• **To do**
Pictures stay out of this copy; please retype only the lines from the start of the records through the line with "- **(2)** Upon".

[[ Supplied entries, beginning ]]

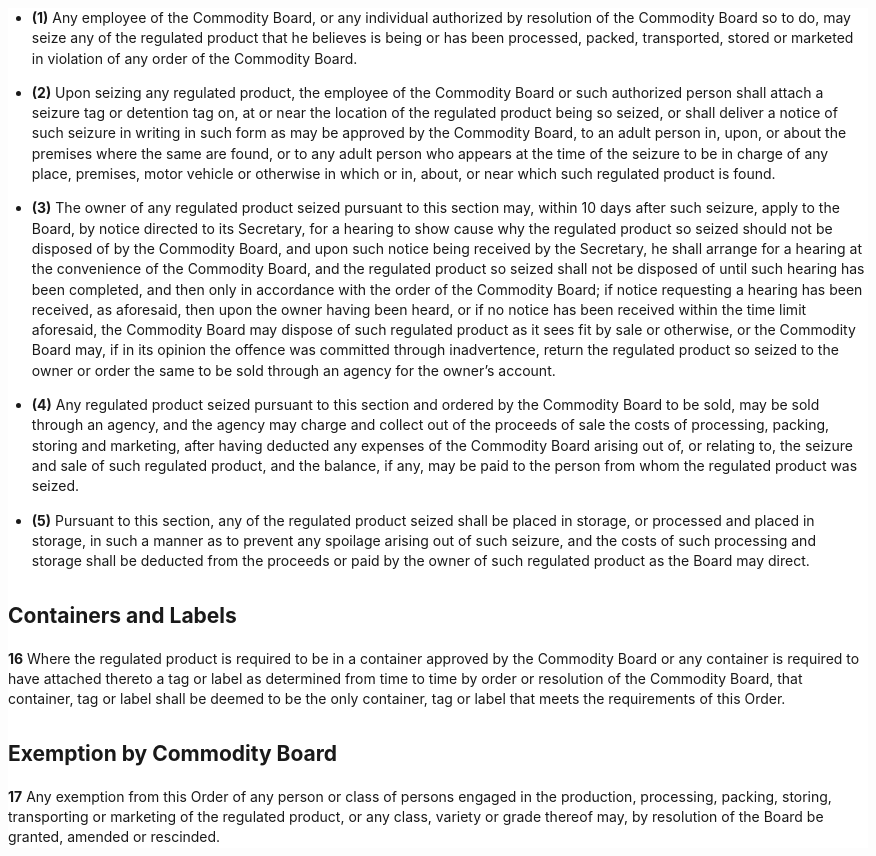 - **(1)** Any employee of the Commodity Board, or any individual authorized by resolution of the Commodity Board so to do, may seize any of the regulated product that he believes is being or has been processed, packed, transported, stored or marketed in violation of any order of the Commodity Board.

- **(2)** Upon seizing any regulated product, the employee of the Commodity Board or such authorized person shall attach a seizure tag or detention tag on, at or near the location of the regulated product being so seized, or shall deliver a notice of such seizure in writing in such form as may be approved by the Commodity Board, to an adult person in, upon, or about the premises where the same are found, or to any adult person who appears at the time of the seizure to be in charge of any place, premises, motor vehicle or otherwise in which or in, about, or near which such regulated product is found.

- **(3)** The owner of any regulated product seized pursuant to this section may, within 10 days after such seizure, apply to the Board, by notice directed to its Secretary, for a hearing to show cause why the regulated product so seized should not be disposed of by the Commodity Board, and upon such notice being received by the Secretary, he shall arrange for a hearing at the convenience of the Commodity Board, and the regulated product so seized shall not be disposed of until such hearing has been completed, and then only in accordance with the order of the Commodity Board; if notice requesting a hearing has been received, as aforesaid, then upon the owner having been heard, or if no notice has been received within the time limit aforesaid, the Commodity Board may dispose of such regulated product as it sees fit by sale or otherwise, or the Commodity Board may, if in its opinion the offence was committed through inadvertence, return the regulated product so seized to the owner or order the same to be sold through an agency for the owner’s account.

- **(4)** Any regulated product seized pursuant to this section and ordered by the Commodity Board to be sold, may be sold through an agency, and the agency may charge and collect out of the proceeds of sale the costs of processing, packing, storing and marketing, after having deducted any expenses of the Commodity Board arising out of, or relating to, the seizure and sale of such regulated product, and the balance, if any, may be paid to the person from whom the regulated product was seized.

- **(5)** Pursuant to this section, any of the regulated product seized shall be placed in storage, or processed and placed in storage, in such a manner as to prevent any spoilage arising out of such seizure, and the costs of such processing and storage shall be deducted from the proceeds or paid by the owner of such regulated product as the Board may direct.




## Containers and Labels


**16** Where the regulated product is required to be in a container approved by the Commodity Board or any container is required to have attached thereto a tag or label as determined from time to time by order or resolution of the Commodity Board, that container, tag or label shall be deemed to be the only container, tag or label that meets the requirements of this Order.




## Exemption by Commodity Board


**17** Any exemption from this Order of any person or class of persons engaged in the production, processing, packing, storing, transporting or marketing of the regulated product, or any class, variety or grade thereof may, by resolution of the Board be granted, amended or rescinded.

[[ Supplied entries, end ]]

• **Result**
 - **(1)** Any employee of the Commodity Board, or any individual authorized by resolution of the Commodity Board so to do, may seize any of the regulated product that he believes is being or has been processed, packed, transported, stored or marketed in violation of any order of the Commodity Board.

- **(2)** Upon seizing any regulated product, the employee of the Commodity Board or such authorized person shall attach a seizure tag or detention tag on, at or near the location of the regulated product being so seized, or shall deliver a notice of such seizure in writing in such form as may be approved by the Commodity Board, to an adult person in, upon, or about the premises where the same are found, or to any adult person who appears at the time of the seizure to be in charge of any place, premises, motor vehicle or otherwise in which or in, about, or near which such regulated product is found.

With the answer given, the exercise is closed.